------ Data for this exercise ------

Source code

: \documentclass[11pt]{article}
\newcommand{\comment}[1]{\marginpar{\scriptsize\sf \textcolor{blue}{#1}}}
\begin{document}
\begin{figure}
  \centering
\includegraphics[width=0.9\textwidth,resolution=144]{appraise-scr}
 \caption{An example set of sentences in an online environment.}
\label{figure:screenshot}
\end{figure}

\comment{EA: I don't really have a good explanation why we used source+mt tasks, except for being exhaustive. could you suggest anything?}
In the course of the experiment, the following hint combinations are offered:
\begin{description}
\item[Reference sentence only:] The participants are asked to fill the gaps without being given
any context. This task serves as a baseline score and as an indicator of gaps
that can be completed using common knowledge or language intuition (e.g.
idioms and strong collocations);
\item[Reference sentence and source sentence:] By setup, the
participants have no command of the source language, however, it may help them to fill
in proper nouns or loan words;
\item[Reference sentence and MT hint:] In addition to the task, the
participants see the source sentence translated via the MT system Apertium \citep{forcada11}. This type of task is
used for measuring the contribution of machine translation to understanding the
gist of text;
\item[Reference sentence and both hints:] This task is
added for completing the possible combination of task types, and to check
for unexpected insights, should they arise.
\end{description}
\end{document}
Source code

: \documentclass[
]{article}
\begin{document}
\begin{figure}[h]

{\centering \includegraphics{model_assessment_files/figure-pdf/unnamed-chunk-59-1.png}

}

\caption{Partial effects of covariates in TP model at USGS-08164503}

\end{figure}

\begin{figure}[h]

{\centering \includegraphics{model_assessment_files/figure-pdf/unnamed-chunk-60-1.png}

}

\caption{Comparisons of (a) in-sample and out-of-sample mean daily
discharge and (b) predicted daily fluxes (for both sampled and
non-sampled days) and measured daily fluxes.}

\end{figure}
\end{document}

------

Task instructions -
Filter the entries down to the lines holding the string "unnamed". Copy each of those lines.

Response box -
{\centering \includegraphics{model_assessment_files/figure-pdf/unnamed-chunk-59-1.png}
{\centering \includegraphics{model_assessment_files/figure-pdf/unnamed-chunk-60-1.png}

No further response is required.